───── Provided records

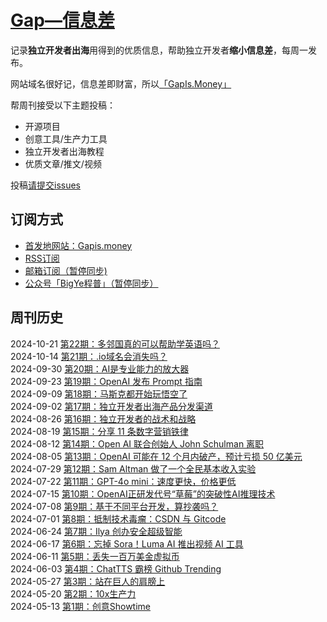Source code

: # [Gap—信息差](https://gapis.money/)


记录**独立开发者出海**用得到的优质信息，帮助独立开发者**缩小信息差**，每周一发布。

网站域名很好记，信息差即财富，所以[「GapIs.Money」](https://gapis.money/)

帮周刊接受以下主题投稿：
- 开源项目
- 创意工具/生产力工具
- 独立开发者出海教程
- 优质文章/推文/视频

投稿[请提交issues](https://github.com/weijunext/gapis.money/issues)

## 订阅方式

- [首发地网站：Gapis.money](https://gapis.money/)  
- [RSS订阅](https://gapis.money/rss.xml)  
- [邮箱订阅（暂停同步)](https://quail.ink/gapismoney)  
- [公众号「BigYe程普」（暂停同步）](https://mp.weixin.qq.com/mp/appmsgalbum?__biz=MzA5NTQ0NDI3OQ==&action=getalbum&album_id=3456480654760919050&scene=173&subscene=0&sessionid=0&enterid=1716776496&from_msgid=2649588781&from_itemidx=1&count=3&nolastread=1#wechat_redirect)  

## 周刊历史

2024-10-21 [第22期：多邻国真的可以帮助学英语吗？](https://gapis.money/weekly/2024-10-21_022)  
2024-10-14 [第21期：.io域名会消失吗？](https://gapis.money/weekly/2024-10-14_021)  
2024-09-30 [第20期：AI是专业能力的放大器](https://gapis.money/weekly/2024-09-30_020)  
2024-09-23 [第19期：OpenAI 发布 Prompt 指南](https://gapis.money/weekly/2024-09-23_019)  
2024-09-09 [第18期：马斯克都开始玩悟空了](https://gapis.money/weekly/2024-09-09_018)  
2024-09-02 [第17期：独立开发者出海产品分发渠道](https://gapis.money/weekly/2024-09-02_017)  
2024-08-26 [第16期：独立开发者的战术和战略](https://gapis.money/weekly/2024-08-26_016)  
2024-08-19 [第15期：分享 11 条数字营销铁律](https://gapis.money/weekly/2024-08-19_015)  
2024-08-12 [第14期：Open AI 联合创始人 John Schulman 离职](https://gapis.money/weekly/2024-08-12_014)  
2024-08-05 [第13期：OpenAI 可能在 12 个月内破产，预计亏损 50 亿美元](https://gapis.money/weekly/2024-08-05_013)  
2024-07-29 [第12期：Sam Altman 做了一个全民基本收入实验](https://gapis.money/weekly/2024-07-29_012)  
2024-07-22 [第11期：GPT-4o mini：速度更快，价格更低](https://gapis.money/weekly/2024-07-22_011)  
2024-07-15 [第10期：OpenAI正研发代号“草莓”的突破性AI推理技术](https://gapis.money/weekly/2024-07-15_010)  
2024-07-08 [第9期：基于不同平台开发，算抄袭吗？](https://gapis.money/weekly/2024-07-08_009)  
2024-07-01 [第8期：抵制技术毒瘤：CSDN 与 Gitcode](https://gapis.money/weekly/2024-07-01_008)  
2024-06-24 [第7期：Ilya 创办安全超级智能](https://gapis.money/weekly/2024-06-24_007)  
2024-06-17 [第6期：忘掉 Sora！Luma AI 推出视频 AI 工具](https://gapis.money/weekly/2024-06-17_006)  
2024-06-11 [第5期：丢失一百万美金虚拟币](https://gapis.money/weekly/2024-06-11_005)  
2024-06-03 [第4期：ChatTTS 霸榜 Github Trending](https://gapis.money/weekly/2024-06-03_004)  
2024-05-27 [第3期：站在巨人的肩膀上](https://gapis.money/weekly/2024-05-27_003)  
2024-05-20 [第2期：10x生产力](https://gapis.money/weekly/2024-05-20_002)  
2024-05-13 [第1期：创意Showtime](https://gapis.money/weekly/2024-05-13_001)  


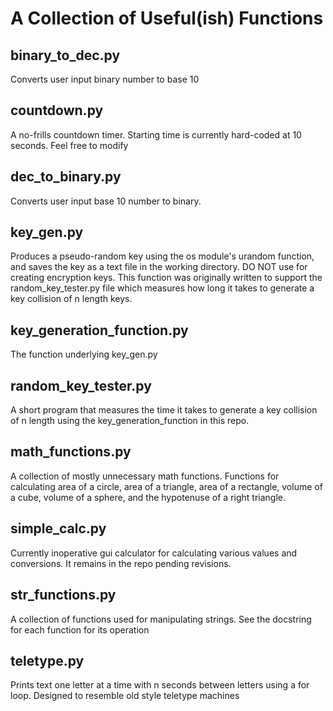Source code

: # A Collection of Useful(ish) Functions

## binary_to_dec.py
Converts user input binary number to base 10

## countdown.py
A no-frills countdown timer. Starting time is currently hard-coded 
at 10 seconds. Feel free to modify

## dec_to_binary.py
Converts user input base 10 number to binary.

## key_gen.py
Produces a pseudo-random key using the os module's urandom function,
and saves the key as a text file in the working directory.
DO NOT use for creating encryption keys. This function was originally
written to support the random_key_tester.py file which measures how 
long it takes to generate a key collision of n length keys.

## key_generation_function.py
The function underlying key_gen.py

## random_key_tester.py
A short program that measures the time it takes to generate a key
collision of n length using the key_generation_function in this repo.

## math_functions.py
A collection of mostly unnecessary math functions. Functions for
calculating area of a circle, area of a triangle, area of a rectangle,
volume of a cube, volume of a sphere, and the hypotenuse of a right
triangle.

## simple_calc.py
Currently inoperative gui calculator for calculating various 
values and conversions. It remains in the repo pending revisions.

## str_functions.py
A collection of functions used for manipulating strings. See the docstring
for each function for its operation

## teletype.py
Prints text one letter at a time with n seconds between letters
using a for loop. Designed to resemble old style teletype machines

──────────
───── Provided records

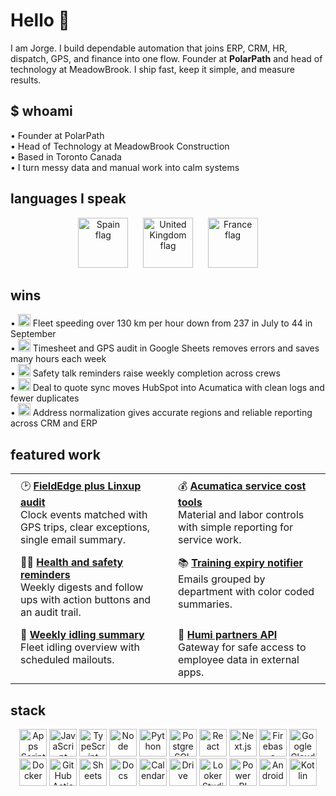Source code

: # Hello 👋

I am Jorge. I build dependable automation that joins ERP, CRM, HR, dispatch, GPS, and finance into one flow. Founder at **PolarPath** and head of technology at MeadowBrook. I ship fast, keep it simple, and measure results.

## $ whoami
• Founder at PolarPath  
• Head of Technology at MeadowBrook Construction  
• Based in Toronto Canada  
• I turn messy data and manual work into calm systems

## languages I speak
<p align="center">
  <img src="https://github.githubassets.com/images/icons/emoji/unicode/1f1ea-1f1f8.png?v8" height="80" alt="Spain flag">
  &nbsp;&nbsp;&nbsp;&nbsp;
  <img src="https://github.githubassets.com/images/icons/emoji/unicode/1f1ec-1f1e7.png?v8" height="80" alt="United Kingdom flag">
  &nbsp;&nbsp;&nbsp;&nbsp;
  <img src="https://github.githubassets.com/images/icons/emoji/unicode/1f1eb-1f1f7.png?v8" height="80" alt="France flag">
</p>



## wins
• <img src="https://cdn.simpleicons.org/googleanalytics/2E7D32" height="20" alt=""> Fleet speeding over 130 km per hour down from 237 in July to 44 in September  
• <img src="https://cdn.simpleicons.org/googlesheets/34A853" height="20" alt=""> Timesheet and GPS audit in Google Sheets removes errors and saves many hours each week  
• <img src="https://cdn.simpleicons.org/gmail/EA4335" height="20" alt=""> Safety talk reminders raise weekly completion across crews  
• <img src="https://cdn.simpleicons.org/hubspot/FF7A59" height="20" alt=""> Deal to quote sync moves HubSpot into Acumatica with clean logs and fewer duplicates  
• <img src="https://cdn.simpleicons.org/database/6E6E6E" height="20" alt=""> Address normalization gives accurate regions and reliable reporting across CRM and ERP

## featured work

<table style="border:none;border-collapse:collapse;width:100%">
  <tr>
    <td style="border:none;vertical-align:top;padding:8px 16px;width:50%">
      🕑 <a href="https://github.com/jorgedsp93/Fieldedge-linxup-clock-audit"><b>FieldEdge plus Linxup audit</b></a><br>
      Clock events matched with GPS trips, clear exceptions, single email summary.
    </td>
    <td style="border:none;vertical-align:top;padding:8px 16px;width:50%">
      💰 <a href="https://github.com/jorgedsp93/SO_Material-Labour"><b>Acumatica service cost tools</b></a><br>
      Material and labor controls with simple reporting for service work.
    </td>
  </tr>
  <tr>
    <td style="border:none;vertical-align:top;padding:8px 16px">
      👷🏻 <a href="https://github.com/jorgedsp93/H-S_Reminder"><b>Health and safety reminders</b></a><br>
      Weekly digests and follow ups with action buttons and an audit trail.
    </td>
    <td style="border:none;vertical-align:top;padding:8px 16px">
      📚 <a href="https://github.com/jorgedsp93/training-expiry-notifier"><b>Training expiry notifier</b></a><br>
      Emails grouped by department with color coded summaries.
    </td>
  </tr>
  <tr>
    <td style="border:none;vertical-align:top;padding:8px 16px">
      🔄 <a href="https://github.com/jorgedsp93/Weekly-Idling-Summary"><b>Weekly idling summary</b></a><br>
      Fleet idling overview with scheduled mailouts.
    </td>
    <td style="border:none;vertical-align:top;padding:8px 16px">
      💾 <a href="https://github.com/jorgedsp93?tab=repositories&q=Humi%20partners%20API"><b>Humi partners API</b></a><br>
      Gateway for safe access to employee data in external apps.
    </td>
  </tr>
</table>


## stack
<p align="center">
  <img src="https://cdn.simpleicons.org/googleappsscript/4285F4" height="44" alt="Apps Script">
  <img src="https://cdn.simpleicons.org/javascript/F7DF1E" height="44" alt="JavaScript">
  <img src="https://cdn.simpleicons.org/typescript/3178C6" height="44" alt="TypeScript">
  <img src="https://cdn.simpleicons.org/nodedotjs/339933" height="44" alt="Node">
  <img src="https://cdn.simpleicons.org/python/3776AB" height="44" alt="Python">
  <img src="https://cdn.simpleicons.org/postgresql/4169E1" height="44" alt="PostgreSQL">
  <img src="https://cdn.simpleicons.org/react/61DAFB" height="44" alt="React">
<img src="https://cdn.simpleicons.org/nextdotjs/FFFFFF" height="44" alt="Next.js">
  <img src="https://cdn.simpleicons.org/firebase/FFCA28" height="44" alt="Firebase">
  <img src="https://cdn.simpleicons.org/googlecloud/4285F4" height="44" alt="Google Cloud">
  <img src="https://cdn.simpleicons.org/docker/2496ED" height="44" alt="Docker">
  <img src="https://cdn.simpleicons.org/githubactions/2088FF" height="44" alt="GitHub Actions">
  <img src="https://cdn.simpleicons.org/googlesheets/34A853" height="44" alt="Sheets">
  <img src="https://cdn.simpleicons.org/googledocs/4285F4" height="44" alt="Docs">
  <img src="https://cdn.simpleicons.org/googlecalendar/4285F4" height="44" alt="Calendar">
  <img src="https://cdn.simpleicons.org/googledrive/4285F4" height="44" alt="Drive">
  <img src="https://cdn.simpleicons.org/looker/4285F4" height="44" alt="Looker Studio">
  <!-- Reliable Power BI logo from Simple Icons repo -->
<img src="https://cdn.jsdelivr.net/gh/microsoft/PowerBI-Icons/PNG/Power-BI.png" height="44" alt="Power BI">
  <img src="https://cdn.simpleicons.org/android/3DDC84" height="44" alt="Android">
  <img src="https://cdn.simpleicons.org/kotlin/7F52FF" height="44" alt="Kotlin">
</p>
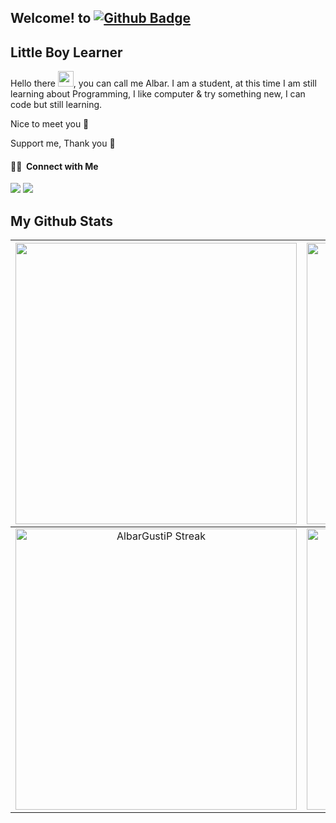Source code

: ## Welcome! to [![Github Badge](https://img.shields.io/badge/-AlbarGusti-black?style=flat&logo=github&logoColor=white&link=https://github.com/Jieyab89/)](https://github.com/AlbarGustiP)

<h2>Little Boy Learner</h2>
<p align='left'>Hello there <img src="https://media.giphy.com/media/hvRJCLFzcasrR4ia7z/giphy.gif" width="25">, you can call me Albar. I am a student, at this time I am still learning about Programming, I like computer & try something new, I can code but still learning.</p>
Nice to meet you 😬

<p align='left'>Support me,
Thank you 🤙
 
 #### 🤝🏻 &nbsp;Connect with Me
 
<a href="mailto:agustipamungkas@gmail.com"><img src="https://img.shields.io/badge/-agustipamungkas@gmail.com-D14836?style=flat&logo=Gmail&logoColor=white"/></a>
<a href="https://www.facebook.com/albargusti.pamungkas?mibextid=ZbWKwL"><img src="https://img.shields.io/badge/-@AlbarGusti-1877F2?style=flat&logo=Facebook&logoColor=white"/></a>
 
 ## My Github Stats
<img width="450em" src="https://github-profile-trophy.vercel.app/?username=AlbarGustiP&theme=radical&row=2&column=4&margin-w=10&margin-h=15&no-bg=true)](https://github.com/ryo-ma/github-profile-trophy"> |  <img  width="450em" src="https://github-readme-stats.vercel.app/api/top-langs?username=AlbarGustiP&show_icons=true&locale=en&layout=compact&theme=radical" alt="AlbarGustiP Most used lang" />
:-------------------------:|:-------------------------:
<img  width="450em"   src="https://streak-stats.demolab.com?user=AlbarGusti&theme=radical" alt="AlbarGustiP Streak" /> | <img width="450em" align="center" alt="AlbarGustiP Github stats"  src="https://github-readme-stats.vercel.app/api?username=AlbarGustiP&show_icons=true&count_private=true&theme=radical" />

──────────

▶ **Your objective**: Report all lines of the data that include the word "reporting".

▶ **Solved exercise**:
• <img src="https://cdn.simpleicons.org/database/6E6E6E" height="20" alt=""> Address normalization gives accurate regions and reliable reporting across CRM and ERP
      Material and labor controls with simple reporting for service work.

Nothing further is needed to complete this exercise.